The boundary displacements were matched at the grip to specify the problem. During deformation, the finite element domain stretched to satisfy the boundary conditions, leaving the curved surface of the cruciform free to deform because of network restructuring occurring in each element. As the cruciform stretched, the free surface contracted inward. The free surface of the model matched this behavior through a displacement of 1.4 mm (λ = 1.2). At larger stretches, the finite element domain did not contract inward as much as the experiment.

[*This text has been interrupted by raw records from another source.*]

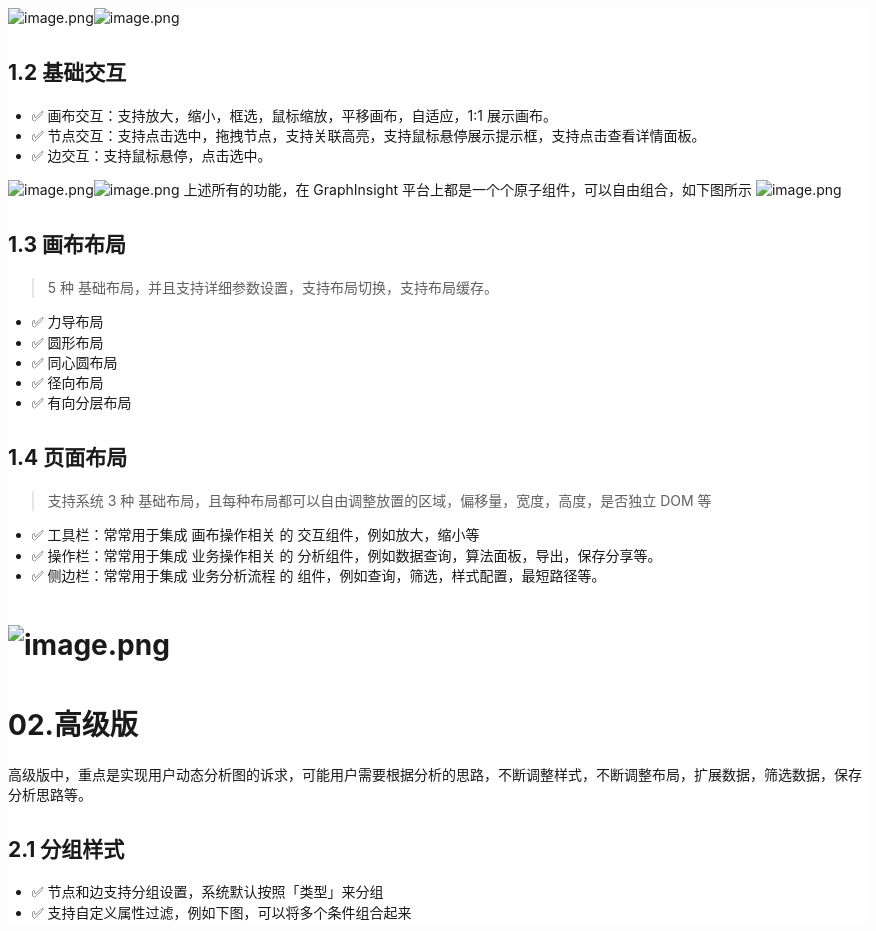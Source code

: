 ![image.png](https://cdn.nlark.com/yuque/0/2022/png/160133/1653402776897-87769685-1926-4b6c-991d-b95f5b8e5767.png#clientId=u806d7510-a1fb-4&crop=0&crop=0&crop=1&crop=1&from=paste&height=453&id=MOQcU&margin=%5Bobject%20Object%5D&name=image.png&originHeight=840&originWidth=703&originalType=binary&ratio=1&rotation=0&showTitle=true&size=91976&status=done&style=shadow&taskId=uadd696be-3e17-4f0b-894b-2eb3b647cb5&title=%E8%8A%82%E7%82%B9%E6%A0%B7%E5%BC%8F&width=379.5 "节点样式")![image.png](https://cdn.nlark.com/yuque/0/2022/png/160133/1653402776899-748cac0e-df77-4374-a2bc-873564736f56.png#clientId=u806d7510-a1fb-4&crop=0&crop=0&crop=1&crop=1&from=paste&height=457&id=CI6MM&margin=%5Bobject%20Object%5D&name=image.png&originHeight=913&originWidth=683&originalType=binary&ratio=1&rotation=0&showTitle=true&size=104570&status=done&style=shadow&taskId=ubb998557-a205-482c-bb43-284aa51052b&title=%E8%BE%B9%E7%9A%84%E6%A0%B7%E5%BC%8F&width=341.5 "边的样式")

## 1.2 基础交互

- ✅ 画布交互：支持放大，缩小，框选，鼠标缩放，平移画布，自适应，1:1 展示画布。
- ✅ 节点交互：支持点击选中，拖拽节点，支持关联高亮，支持鼠标悬停展示提示框，支持点击查看详情面板。
- ✅ 边交互：支持鼠标悬停，点击选中。

![image.png](https://cdn.nlark.com/yuque/0/2022/png/160133/1653402776885-abe89004-0e59-43d6-bfb5-0ceb692e9f70.png#clientId=u806d7510-a1fb-4&crop=0&crop=0&crop=1&crop=1&from=paste&height=261&id=ubfc6769e&margin=%5Bobject%20Object%5D&name=image.png&originHeight=414&originWidth=493&originalType=binary&ratio=1&rotation=0&showTitle=true&size=31465&status=done&style=shadow&taskId=u77219b44-eb22-446e-a6c9-d06f2f1c36a&title=%E6%A1%86%E9%80%89%20%26%20%E9%AB%98%E4%BA%AE&width=310.5 "框选 & 高亮")![image.png](https://cdn.nlark.com/yuque/0/2022/png/160133/1653402776900-2cdc26be-6d18-432d-b8dc-7bfcfc04b020.png#clientId=u806d7510-a1fb-4&crop=0&crop=0&crop=1&crop=1&from=paste&height=265&id=uba9cd70f&margin=%5Bobject%20Object%5D&name=image.png&originHeight=529&originWidth=794&originalType=binary&ratio=1&rotation=0&showTitle=true&size=70120&status=done&style=shadow&taskId=u3f8c3251-e193-4644-8b1f-601d76e09b8&title=%E7%82%B9%E5%87%BB%20%26%20%E5%B1%9E%E6%80%A7%E8%AF%A6%E6%83%85%E9%9D%A2%E6%9D%BF&width=397 "点击 & 属性详情面板")
上述所有的功能，在 GraphInsight 平台上都是一个个原子组件，可以自由组合，如下图所示
![image.png](https://cdn.nlark.com/yuque/0/2022/png/160133/1653402776916-bedeed5f-5016-4e38-8b20-93ec5bf44b57.png#clientId=u806d7510-a1fb-4&crop=0&crop=0&crop=1&crop=1&from=paste&height=198&id=ub0ebdf04&margin=%5Bobject%20Object%5D&name=image.png&originHeight=467&originWidth=1769&originalType=binary&ratio=1&rotation=0&showTitle=false&size=98860&status=done&style=shadow&taskId=u03d8690b-2b81-4318-895e-e460cf1f8df&title=&width=749)

## 1.3 画布布局

> 5 种 基础布局，并且支持详细参数设置，支持布局切换，支持布局缓存。

- ✅ 力导布局
- ✅ 圆形布局
- ✅ 同心圆布局
- ✅ 径向布局
- ✅ 有向分层布局

## 1.4 页面布局

> 支持系统 3 种 基础布局，且每种布局都可以自由调整放置的区域，偏移量，宽度，高度，是否独立 DOM 等

- ✅ 工具栏：常常用于集成 画布操作相关 的 交互组件，例如放大，缩小等
- ✅ 操作栏：常常用于集成 业务操作相关 的 分析组件，例如数据查询，算法面板，导出，保存分享等。
- ✅ 侧边栏：常常用于集成 业务分析流程 的 组件，例如查询，筛选，样式配置，最短路径等。

# ![image.png](https://cdn.nlark.com/yuque/0/2022/png/160133/1653402778042-9b711d0e-444a-4a7f-a015-7abd3feabf39.png#clientId=u806d7510-a1fb-4&crop=0&crop=0&crop=1&crop=1&from=paste&height=668&id=kkIwj&margin=%5Bobject%20Object%5D&name=image.png&originHeight=1336&originWidth=2556&originalType=binary&ratio=1&rotation=0&showTitle=false&size=320053&status=done&style=shadow&taskId=ub7d5d2ed-69d9-4238-98b5-ce65bfda55d&title=&width=1278)

# 02.高级版

高级版中，重点是实现用户动态分析图的诉求，可能用户需要根据分析的思路，不断调整样式，不断调整布局，扩展数据，筛选数据，保存分析思路等。

## 2.1 分组样式

- ✅ 节点和边支持分组设置，系统默认按照「类型」来分组
- ✅ 支持自定义属性过滤，例如下图，可以将多个条件组合起来
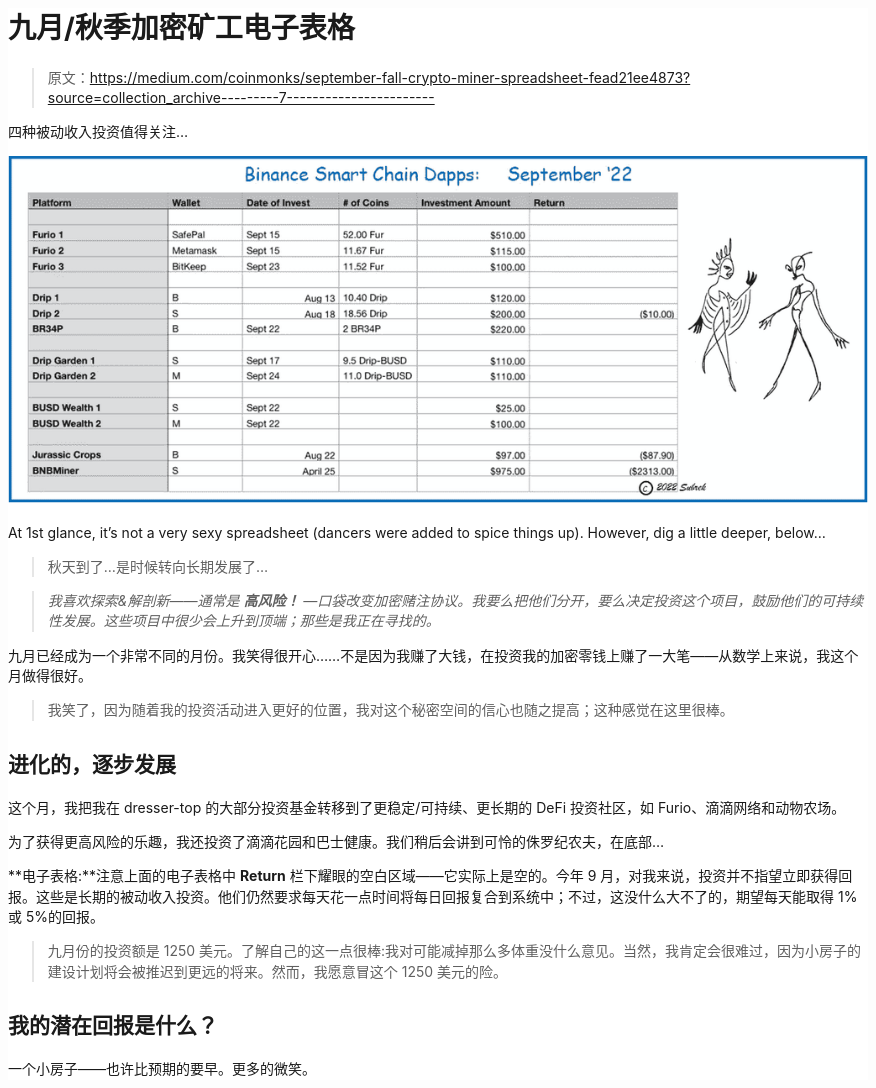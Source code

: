 # 九月/秋季加密矿工电子表格

> 原文：<https://medium.com/coinmonks/september-fall-crypto-miner-spreadsheet-fead21ee4873?source=collection_archive---------7----------------------->

四种被动收入投资值得关注…

![](img/4ac7c7d92c3f1062b6a126dbc1215a96.png)

At 1st glance, it’s not a very sexy spreadsheet (dancers were added to spice things up). However, dig a little deeper, below…

> 秋天到了…是时候转向长期发展了…

> *我喜欢探索&解剖新——通常是* ***高风险！*** *—口袋改变加密赌注协议。我要么把他们分开，要么决定投资这个项目，鼓励他们的可持续性发展。这些项目中很少会上升到顶端；那些是我正在寻找的。*

九月已经成为一个非常不同的月份。我笑得很开心……不是因为我赚了大钱，在投资我的加密零钱上赚了一大笔——从数学上来说，我这个月做得很好。

> 我笑了，因为随着我的投资活动进入更好的位置，我对这个秘密空间的信心也随之提高；这种感觉在这里很棒。

## 进化的，逐步发展

这个月，我把我在 dresser-top 的大部分投资基金转移到了更稳定/可持续、更长期的 DeFi 投资社区，如 Furio、滴滴网络和动物农场。

为了获得更高风险的乐趣，我还投资了滴滴花园和巴士健康。我们稍后会讲到可怜的侏罗纪农夫，在底部…

**电子表格:**注意上面的电子表格中 **Return** 栏下耀眼的空白区域——它实际上是空的。今年 9 月，对我来说，投资并不指望立即获得回报。这些是长期的被动收入投资。他们仍然要求每天花一点时间将每日回报复合到系统中；不过，这没什么大不了的，期望每天能取得 1%或 5%的回报。

> 九月份的投资额是 1250 美元。了解自己的这一点很棒:我对可能减掉那么多体重没什么意见。当然，我肯定会很难过，因为小房子的建设计划将会被推迟到更远的将来。然而，我愿意冒这个 1250 美元的险。

## 我的潜在回报是什么？

一个小房子——也许比预期的要早。更多的微笑。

Regional differences in displacement were assessed by tracking fiduciary markers on the surface of the cruciform (Figure 3). Displacements were greater along the vertical axis than along the horizontal axis. The displacement of equivalent points in the model was underpredicted in the x direction and overpredicted in the y direction. The greatest difference between the predicted and measured displacement, , occurred at full extension for Marker 3, Δd = 0.44 mm, and Marker5, Δd = 0.49 mm.
Microscopic Response
Typical model results showing fiber restructuring within RVEs are given in Figure 4. The RVEs were initially cubic in shape, representing an 8-μm cube around the integration points. As the sample was stretched, networks in different regions were affected differently. Near the horizontal grips (Element A in Figure 4), the model predicted relatively little deformation, with the RVE domain remaining roughly square when projected to a two-dimensional (2-D) view. Near the center of the sample (Element B), in contrast, the nearly uniaxial stretching led to the vertical elongation of the RVE and vertical alignment of the fibers in the network. Along the sample-free boundary (Element C), the stretch along a line roughly 45° from the horizontal is equivalent to simple shear, leading to a parallelogram shape for the deformed RVE.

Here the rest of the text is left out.